Early in the evening, as the sun dropped behind the hills of the island, the beautiful 100-foot schooner, Martha, motored into the bay. Built in 1907 of wood, she now does sail training out of Port Townsend. I knew she was heading back to take part in the festival on the weekend. It took her three tries in three different locations to get her hook settled to the skipper’s satisfaction. I felt smug that I’d managed it in one go.
The wind calmed as night fell, but waves from the boat traffic out in Rosario Strait did not. The wave action was not severe, and bigger boats likely would not notice it all, but I certainly felt it in Camas Moon. Every group of waves would set the boat to rocking. Rocking and rolling I could live with, but then I discovered an annoying problem that I have not yet fixed. With every roll, the boat made a jarring, clunking sound. I thought at first it was the mast moving against its partners, but soon ruled that out. I finally concluded that it was the weighted centerboard moving in its case. I had deliberately made the pivot-pin hole in the board a loose fit, not wanting the side force of the board to be borne by the pin but by the board case sides. It now appeared that it was loose enough to allow the board to move with every roll, fetching up against the case sides with a clunk. I couldn’t easily get at it, as the top of the case was fastened down with many screws against a gasket to make the whole thing watertight. I did not, in any case, have any materials on board to make any kind of snubber. It would have to wait. In the meantime, I didn’t get much sleep with the board intermittently going “clunk, clunk” all night long. In my half-awake condition in the middle of the night, I imagined the pin wearing through the board and the board dropping out of the boat.

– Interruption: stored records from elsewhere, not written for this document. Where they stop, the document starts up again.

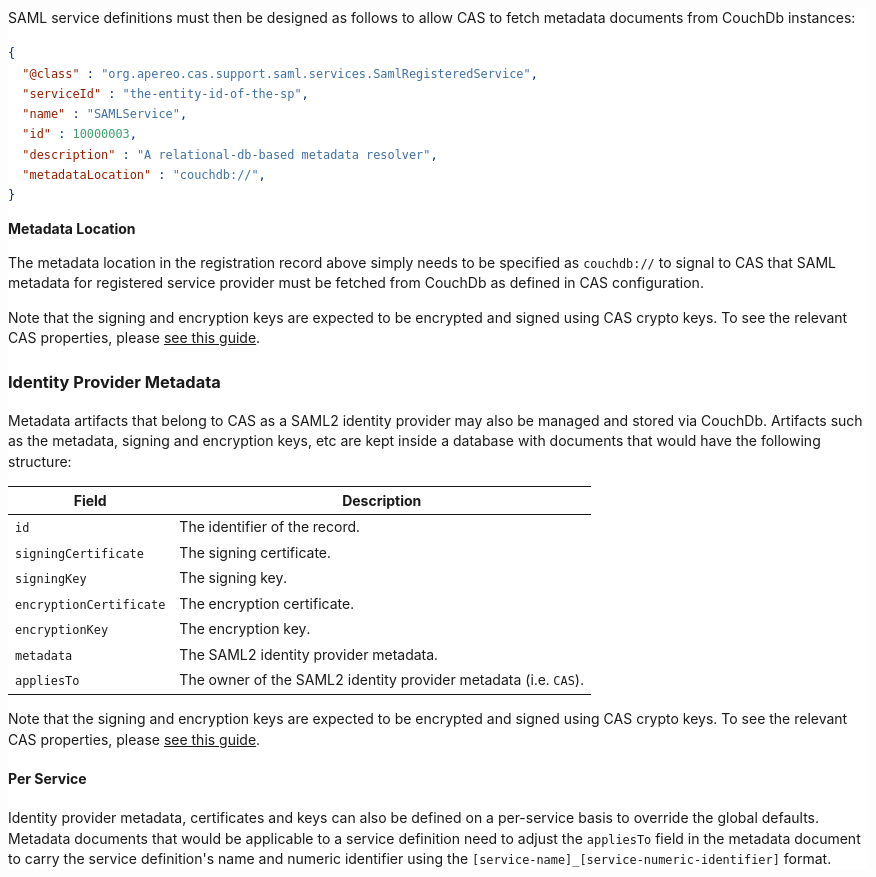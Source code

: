SAML service definitions must then be designed as follows to allow CAS to fetch metadata documents from CouchDb instances:

```json
{
  "@class" : "org.apereo.cas.support.saml.services.SamlRegisteredService",
  "serviceId" : "the-entity-id-of-the-sp",
  "name" : "SAMLService",
  "id" : 10000003,
  "description" : "A relational-db-based metadata resolver",
  "metadataLocation" : "couchdb://",
}
```

<div class="alert alert-info"><strong>Metadata Location</strong><p>
The metadata location in the registration record above simply needs to be specified as <code>couchdb://</code> to signal to CAS that SAML metadata for registered service provider must be fetched from CouchDb as defined in CAS configuration.
</p></div>

Note that the signing and encryption keys are expected to be encrypted and signed using CAS crypto keys. To see the relevant CAS properties, please [see this guide](../configuration/Configuration-Properties.html#saml-metadata-couchdb).

### Identity Provider Metadata

Metadata artifacts that belong to CAS as a SAML2 identity provider may also be managed and stored via CouchDb. Artifacts such as the metadata, signing and encryption keys, etc are kept
inside a database with documents that would have the following structure:

| Field                     | Description
|---------------------------|---------------------------------------------------
| `id`                      | The identifier of the record.
| `signingCertificate`      | The signing certificate.
| `signingKey`              | The signing key.
| `encryptionCertificate`   | The encryption certificate.
| `encryptionKey`           | The encryption key.
| `metadata`                | The SAML2 identity provider metadata.
| `appliesTo`               | The owner of the SAML2 identity provider metadata (i.e. `CAS`).

Note that the signing and encryption keys are expected to be encrypted and signed using CAS crypto keys. To see the relevant CAS properties, please [see this guide](../configuration/Configuration-Properties.html#saml-metadata-couchdb).

#### Per Service

Identity provider metadata, certificates and keys can also be defined on a per-service basis to override the global defaults.
Metadata documents that would be applicable to a service definition need to adjust the `appliesTo` field in the metadata
document to carry the service definition's name and numeric identifier using the `[service-name]_[service-numeric-identifier]` format.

I woke fully in the dark at 0500, intending to get away early to take advantage of the morning’s ebb current along Whidbey Island. I also wanted to avoid any strong winds that might show up along that potential lee shore. The usual pattern in these high pressure systems is light wind overnight, building to strong winds later in the day. The morning VHF marine forecast and the Windy app on my phone both agreed that the winds would be 5-15 knots in the morning, increasing to 15-25 later in the day. It was calm at the moment and it looked like I wouldn’t get a better forecast. I got ready and raised the anchor at 0600. With my navigation lights on, I motored quietly out of the bay past the other anchored boats as dawn began to lighten and color the eastern sky. Sunrise was 40 minutes away but it was light enough to see. Once out of the bay, the ebb current immediately grabbed the boat and began pushing us south, at about 2-3 knots. Since that was the direction I wanted to go, I wasn’t worried. There was still no wind, but I soon saw a line of breakers ahead. I figured that it could only be the point where the ebb current in Rosario Strait met the relatively static water of the Strait of Juan de Fuca. In the uncertain light, I thought that the breakers were lower farther east, so I turned the boat due east, hoping to get around them. It soon was obvious that the breaker line extended the whole width of Rosario and that the current was pushing me into them faster than I could motor east. With no choice, I turned the bow and charged the line of breakers. They were 2-3 feet high and curling over when I hit them. Camas Moon plunged, bucked and rolled but no water came aboard, only some spray. I was through the worst in a few boat lengths but the water surface remained very confused for at least half a mile.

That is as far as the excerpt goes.